Exercise: Return only the lines running from the top of the entries to the line with "Under the same", inclusive, exactly as written.

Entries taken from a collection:

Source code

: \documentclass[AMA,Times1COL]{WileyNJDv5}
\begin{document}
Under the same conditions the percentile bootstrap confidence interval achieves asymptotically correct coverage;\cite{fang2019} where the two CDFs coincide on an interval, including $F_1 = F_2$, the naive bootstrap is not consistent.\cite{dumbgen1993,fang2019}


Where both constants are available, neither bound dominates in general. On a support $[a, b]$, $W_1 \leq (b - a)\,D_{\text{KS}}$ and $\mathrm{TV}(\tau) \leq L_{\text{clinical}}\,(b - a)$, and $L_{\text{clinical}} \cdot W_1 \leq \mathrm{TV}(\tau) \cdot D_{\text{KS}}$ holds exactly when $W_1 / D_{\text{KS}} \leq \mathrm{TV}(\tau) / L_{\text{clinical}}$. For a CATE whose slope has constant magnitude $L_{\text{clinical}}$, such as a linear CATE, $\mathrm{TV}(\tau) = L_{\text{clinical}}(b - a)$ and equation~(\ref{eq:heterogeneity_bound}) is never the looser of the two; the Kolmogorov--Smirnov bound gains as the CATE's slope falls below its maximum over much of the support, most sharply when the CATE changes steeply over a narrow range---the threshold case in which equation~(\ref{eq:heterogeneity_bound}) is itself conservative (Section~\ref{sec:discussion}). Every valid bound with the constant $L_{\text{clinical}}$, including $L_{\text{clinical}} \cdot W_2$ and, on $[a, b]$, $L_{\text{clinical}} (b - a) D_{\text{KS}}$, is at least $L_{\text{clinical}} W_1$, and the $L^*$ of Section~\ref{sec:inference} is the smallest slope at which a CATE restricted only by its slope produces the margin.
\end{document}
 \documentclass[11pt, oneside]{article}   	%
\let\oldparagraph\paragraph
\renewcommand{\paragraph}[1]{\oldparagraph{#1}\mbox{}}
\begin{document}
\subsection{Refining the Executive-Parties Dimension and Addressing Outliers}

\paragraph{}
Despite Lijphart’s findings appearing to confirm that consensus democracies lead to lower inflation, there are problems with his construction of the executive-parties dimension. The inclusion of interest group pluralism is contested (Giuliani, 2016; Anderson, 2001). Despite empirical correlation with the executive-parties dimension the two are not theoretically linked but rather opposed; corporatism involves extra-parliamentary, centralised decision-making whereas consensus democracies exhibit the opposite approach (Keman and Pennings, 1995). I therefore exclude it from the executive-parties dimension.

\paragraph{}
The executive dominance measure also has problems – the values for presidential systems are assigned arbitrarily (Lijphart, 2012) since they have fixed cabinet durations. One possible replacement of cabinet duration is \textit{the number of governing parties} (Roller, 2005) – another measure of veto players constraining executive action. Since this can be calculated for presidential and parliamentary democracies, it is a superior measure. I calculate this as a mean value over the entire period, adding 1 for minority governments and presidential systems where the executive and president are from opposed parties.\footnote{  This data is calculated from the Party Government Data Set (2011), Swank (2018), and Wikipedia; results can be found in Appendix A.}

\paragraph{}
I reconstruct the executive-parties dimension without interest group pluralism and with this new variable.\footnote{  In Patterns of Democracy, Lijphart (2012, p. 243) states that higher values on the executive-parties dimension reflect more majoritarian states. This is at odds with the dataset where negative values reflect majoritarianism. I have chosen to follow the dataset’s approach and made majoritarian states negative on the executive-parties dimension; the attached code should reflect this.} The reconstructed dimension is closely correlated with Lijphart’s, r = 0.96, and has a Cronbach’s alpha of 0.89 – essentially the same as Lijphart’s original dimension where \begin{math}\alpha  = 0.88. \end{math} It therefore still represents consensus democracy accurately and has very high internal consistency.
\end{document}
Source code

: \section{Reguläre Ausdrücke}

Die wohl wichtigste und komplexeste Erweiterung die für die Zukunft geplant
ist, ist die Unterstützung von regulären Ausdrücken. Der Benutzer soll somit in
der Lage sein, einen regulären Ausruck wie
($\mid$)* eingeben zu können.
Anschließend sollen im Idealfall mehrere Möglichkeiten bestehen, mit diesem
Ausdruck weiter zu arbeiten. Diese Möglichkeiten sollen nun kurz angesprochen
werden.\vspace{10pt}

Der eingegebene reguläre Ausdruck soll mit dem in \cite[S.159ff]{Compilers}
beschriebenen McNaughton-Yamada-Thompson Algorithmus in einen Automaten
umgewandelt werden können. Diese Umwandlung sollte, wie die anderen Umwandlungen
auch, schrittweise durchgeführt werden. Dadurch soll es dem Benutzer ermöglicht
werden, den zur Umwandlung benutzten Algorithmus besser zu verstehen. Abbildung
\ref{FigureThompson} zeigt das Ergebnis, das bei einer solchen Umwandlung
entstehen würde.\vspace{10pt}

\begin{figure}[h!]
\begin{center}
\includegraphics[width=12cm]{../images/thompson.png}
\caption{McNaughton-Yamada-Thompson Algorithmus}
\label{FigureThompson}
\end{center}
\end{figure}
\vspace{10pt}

Solution to the problem:
Source code

: \documentclass[AMA,Times1COL]{WileyNJDv5}
\begin{document}
Under the same conditions the percentile bootstrap confidence interval achieves asymptotically correct coverage;\cite{fang2019} where the two CDFs coincide on an interval, including $F_1 = F_2$, the naive bootstrap is not consistent.\cite{dumbgen1993,fang2019}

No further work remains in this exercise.